(Items from a dataset)
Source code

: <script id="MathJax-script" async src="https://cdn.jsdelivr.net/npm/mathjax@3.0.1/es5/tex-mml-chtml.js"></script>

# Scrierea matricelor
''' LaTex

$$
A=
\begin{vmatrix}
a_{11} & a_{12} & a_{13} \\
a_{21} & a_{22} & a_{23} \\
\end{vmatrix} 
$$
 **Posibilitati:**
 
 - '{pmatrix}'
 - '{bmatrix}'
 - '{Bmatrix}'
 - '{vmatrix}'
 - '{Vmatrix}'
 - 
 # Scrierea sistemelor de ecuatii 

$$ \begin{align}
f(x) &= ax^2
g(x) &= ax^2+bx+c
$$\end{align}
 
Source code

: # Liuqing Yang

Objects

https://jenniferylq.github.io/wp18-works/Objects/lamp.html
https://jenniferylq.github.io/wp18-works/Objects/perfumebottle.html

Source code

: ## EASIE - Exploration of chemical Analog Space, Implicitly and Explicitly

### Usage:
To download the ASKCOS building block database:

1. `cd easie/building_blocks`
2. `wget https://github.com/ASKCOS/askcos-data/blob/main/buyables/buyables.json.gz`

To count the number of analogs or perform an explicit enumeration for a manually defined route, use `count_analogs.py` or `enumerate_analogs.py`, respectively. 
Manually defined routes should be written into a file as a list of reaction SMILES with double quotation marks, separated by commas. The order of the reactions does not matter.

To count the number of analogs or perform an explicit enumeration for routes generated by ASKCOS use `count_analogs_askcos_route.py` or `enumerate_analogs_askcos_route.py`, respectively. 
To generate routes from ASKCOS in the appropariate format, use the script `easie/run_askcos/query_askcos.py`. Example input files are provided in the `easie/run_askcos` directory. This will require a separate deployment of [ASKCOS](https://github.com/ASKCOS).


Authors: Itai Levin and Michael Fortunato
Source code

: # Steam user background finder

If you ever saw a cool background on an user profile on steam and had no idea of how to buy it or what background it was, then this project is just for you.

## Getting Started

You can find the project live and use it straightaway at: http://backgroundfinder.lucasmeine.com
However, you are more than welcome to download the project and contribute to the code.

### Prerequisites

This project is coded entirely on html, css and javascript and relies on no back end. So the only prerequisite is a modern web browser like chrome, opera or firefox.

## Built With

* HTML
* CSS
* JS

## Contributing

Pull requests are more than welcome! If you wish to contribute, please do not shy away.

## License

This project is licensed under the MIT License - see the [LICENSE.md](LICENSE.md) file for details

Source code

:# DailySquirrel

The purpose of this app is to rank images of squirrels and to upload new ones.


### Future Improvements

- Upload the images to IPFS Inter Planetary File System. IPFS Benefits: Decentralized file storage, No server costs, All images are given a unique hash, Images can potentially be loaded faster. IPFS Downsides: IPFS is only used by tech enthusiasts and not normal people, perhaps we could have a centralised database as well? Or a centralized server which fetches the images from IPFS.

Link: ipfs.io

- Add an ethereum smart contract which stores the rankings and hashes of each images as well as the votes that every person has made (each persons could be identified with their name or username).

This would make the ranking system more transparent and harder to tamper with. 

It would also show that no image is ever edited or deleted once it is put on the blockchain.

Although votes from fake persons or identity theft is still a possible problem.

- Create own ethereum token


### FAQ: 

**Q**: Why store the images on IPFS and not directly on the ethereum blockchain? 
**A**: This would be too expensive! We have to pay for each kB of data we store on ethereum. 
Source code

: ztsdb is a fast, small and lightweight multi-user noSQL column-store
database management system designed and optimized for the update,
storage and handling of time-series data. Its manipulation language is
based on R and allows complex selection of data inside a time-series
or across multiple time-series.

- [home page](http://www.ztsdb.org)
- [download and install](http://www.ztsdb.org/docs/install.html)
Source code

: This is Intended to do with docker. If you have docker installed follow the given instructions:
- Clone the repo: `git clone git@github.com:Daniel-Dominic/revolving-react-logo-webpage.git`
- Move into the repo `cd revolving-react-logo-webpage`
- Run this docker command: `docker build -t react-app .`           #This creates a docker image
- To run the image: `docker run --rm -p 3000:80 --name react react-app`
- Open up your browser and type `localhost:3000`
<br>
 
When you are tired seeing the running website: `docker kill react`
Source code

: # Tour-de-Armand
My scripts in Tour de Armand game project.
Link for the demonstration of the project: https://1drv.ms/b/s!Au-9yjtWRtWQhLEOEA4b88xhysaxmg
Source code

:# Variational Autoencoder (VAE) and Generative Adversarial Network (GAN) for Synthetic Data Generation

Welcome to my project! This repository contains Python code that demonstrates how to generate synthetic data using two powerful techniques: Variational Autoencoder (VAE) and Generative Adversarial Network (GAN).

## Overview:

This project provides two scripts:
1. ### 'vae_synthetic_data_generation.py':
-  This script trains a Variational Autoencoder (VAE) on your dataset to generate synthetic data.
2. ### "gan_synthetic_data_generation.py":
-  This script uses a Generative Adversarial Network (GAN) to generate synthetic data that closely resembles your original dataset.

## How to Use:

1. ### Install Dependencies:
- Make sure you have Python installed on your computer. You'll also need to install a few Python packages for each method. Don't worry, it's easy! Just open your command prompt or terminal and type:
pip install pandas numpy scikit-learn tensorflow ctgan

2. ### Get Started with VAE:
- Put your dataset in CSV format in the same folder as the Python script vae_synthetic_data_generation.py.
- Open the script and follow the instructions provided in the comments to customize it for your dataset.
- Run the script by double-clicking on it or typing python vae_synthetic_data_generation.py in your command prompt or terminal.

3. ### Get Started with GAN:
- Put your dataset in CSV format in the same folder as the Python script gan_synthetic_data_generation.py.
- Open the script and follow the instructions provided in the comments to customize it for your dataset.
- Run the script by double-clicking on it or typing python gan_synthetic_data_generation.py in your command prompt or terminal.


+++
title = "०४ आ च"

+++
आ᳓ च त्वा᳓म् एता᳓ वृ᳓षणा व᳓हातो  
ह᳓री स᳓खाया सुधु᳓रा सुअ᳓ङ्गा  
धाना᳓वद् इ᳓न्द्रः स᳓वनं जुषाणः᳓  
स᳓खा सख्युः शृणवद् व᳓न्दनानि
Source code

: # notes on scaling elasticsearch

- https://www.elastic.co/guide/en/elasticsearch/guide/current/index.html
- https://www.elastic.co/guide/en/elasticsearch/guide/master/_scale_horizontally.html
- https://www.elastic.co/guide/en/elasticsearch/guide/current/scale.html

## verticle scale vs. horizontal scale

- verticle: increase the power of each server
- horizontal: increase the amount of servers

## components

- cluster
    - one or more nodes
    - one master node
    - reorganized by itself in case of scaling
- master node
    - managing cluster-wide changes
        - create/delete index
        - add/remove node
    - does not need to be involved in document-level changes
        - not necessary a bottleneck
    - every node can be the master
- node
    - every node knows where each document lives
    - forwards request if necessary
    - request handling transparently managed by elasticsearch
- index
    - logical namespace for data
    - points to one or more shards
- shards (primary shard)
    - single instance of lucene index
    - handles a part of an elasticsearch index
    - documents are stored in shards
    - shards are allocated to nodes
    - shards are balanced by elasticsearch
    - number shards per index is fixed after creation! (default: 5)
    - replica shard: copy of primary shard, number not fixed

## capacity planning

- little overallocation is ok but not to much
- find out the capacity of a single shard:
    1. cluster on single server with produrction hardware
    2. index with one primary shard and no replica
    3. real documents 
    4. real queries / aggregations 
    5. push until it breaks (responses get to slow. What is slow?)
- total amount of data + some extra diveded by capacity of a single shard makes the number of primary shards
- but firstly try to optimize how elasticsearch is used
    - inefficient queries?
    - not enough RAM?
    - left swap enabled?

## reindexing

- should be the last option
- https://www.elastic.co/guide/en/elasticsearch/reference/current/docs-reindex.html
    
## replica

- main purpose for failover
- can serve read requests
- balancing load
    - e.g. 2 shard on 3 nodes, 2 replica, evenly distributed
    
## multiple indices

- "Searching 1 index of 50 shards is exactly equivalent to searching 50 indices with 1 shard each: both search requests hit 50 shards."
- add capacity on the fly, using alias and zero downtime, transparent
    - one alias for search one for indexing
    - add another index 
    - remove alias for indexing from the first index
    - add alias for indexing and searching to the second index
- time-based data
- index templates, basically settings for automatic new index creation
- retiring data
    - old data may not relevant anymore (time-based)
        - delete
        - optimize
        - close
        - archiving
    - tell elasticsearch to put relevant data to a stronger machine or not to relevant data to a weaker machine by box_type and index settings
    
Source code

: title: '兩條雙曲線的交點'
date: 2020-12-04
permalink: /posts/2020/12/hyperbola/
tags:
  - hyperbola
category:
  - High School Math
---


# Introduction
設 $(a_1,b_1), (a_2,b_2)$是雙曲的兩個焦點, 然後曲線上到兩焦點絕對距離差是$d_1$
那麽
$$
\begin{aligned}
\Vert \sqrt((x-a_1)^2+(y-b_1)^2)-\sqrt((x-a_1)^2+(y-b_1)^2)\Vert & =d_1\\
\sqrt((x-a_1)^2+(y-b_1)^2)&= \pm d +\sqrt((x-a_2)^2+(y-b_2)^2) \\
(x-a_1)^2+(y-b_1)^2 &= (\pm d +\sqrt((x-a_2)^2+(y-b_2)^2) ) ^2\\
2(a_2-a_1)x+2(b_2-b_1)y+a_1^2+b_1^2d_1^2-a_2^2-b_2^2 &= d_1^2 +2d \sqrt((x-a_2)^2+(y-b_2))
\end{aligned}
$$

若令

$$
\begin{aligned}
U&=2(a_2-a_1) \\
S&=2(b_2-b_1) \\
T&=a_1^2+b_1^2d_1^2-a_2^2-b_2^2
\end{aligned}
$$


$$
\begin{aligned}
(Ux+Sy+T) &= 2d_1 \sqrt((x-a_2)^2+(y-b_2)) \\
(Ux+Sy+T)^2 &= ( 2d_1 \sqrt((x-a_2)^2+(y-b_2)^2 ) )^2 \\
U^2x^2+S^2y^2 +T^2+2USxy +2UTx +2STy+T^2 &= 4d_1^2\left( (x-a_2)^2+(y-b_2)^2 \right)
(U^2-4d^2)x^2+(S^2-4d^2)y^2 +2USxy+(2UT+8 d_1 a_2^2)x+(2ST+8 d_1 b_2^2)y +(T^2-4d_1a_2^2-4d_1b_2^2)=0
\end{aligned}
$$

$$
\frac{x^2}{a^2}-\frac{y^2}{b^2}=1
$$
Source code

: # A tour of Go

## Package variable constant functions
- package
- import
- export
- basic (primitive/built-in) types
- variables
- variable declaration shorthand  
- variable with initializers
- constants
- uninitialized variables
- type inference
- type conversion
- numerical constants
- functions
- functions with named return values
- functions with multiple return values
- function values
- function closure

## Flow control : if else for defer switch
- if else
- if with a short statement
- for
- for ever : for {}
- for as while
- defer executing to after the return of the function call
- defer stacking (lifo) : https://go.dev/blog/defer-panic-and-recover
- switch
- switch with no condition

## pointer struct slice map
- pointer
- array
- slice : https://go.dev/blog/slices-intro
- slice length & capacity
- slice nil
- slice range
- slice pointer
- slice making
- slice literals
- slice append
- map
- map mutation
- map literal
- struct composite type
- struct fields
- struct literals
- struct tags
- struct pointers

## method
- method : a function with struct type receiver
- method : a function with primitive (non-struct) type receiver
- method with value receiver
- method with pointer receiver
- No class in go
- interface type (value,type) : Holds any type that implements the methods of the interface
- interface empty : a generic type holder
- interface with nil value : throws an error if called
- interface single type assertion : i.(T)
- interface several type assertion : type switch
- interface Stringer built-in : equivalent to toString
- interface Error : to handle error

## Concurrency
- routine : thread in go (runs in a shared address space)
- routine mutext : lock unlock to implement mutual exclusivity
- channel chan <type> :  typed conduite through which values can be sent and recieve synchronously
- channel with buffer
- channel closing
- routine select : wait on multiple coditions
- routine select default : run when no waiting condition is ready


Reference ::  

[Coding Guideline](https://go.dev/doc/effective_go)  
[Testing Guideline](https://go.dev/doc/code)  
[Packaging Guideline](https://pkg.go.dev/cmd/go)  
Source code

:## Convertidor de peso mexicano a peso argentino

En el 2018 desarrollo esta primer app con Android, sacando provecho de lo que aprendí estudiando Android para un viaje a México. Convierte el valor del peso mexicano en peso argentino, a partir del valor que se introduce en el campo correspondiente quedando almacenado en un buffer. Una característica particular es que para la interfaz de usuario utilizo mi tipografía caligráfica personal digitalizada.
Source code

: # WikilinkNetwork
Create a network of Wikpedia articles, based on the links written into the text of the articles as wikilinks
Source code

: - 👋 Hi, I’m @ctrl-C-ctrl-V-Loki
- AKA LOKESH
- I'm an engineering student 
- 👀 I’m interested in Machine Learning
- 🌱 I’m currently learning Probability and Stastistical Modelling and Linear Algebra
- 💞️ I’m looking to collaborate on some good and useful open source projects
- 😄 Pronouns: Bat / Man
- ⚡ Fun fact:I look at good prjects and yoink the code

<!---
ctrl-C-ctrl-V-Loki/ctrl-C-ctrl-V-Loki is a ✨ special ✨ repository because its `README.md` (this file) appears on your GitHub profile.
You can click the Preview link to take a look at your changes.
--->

▶ **Your objective**
Each line in the entries above that includes the word "values" counts once; state the total and nothing else.

▶ **Your response**
4